* _WHAT NEEDS TO BE DONE_
Set down the full data below exactly as given, please.

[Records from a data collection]
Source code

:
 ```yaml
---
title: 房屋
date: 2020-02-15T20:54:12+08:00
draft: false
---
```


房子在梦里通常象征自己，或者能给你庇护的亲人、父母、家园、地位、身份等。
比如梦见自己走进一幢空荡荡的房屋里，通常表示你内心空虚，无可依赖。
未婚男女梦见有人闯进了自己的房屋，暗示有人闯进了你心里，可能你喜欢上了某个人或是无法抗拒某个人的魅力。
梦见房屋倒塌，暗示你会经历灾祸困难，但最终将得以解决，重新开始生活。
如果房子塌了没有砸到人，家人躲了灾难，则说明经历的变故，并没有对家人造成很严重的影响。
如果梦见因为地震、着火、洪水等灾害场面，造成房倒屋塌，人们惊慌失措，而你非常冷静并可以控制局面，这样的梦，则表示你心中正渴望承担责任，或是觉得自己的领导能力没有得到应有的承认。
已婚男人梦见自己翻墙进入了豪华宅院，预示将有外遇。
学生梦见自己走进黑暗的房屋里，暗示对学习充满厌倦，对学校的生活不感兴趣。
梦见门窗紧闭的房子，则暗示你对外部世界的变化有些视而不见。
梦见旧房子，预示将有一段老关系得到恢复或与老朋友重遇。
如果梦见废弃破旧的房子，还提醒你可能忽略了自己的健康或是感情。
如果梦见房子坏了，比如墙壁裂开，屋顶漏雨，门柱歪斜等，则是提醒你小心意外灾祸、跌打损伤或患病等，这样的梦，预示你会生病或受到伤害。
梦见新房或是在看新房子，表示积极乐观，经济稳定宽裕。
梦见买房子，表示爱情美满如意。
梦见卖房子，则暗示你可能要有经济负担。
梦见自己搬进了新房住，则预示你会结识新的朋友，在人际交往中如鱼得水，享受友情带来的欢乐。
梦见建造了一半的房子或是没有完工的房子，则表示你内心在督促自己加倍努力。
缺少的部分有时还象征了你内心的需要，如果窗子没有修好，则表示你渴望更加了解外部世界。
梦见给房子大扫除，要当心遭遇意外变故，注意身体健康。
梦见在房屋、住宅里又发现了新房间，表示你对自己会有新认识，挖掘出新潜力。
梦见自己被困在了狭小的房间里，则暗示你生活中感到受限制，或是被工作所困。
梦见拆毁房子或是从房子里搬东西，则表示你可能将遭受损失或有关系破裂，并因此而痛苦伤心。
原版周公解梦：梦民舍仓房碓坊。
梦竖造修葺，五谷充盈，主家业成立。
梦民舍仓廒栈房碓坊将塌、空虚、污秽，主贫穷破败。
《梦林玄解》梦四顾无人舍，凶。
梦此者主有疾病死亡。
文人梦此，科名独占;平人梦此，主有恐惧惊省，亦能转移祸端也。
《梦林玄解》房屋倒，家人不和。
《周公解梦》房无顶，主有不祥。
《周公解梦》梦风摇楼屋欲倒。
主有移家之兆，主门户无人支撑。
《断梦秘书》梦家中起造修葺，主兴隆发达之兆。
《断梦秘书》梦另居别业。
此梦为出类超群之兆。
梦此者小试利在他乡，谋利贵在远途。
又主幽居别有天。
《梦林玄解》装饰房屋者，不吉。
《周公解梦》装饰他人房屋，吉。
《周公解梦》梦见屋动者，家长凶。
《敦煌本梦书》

* _WRITTEN SOLUTION_
Source code

:
 ```yaml
---
title: 房屋
date: 2020-02-15T20:54:12+08:00
draft: false
---
```


房子在梦里通常象征自己，或者能给你庇护的亲人、父母、家园、地位、身份等。
比如梦见自己走进一幢空荡荡的房屋里，通常表示你内心空虚，无可依赖。
未婚男女梦见有人闯进了自己的房屋，暗示有人闯进了你心里，可能你喜欢上了某个人或是无法抗拒某个人的魅力。
梦见房屋倒塌，暗示你会经历灾祸困难，但最终将得以解决，重新开始生活。
如果房子塌了没有砸到人，家人躲了灾难，则说明经历的变故，并没有对家人造成很严重的影响。
如果梦见因为地震、着火、洪水等灾害场面，造成房倒屋塌，人们惊慌失措，而你非常冷静并可以控制局面，这样的梦，则表示你心中正渴望承担责任，或是觉得自己的领导能力没有得到应有的承认。
已婚男人梦见自己翻墙进入了豪华宅院，预示将有外遇。
学生梦见自己走进黑暗的房屋里，暗示对学习充满厌倦，对学校的生活不感兴趣。
梦见门窗紧闭的房子，则暗示你对外部世界的变化有些视而不见。
梦见旧房子，预示将有一段老关系得到恢复或与老朋友重遇。
如果梦见废弃破旧的房子，还提醒你可能忽略了自己的健康或是感情。
如果梦见房子坏了，比如墙壁裂开，屋顶漏雨，门柱歪斜等，则是提醒你小心意外灾祸、跌打损伤或患病等，这样的梦，预示你会生病或受到伤害。
梦见新房或是在看新房子，表示积极乐观，经济稳定宽裕。
梦见买房子，表示爱情美满如意。
梦见卖房子，则暗示你可能要有经济负担。
梦见自己搬进了新房住，则预示你会结识新的朋友，在人际交往中如鱼得水，享受友情带来的欢乐。
梦见建造了一半的房子或是没有完工的房子，则表示你内心在督促自己加倍努力。
缺少的部分有时还象征了你内心的需要，如果窗子没有修好，则表示你渴望更加了解外部世界。
梦见给房子大扫除，要当心遭遇意外变故，注意身体健康。
梦见在房屋、住宅里又发现了新房间，表示你对自己会有新认识，挖掘出新潜力。
梦见自己被困在了狭小的房间里，则暗示你生活中感到受限制，或是被工作所困。
梦见拆毁房子或是从房子里搬东西，则表示你可能将遭受损失或有关系破裂，并因此而痛苦伤心。
原版周公解梦：梦民舍仓房碓坊。
梦竖造修葺，五谷充盈，主家业成立。
梦民舍仓廒栈房碓坊将塌、空虚、污秽，主贫穷破败。
《梦林玄解》梦四顾无人舍，凶。
梦此者主有疾病死亡。
文人梦此，科名独占;平人梦此，主有恐惧惊省，亦能转移祸端也。
《梦林玄解》房屋倒，家人不和。
《周公解梦》房无顶，主有不祥。
《周公解梦》梦风摇楼屋欲倒。
主有移家之兆，主门户无人支撑。
《断梦秘书》梦家中起造修葺，主兴隆发达之兆。
《断梦秘书》梦另居别业。
此梦为出类超群之兆。
梦此者小试利在他乡，谋利贵在远途。
又主幽居别有天。
《梦林玄解》装饰房屋者，不吉。
《周公解梦》装饰他人房屋，吉。
《周公解梦》梦见屋动者，家长凶。
《敦煌本梦书》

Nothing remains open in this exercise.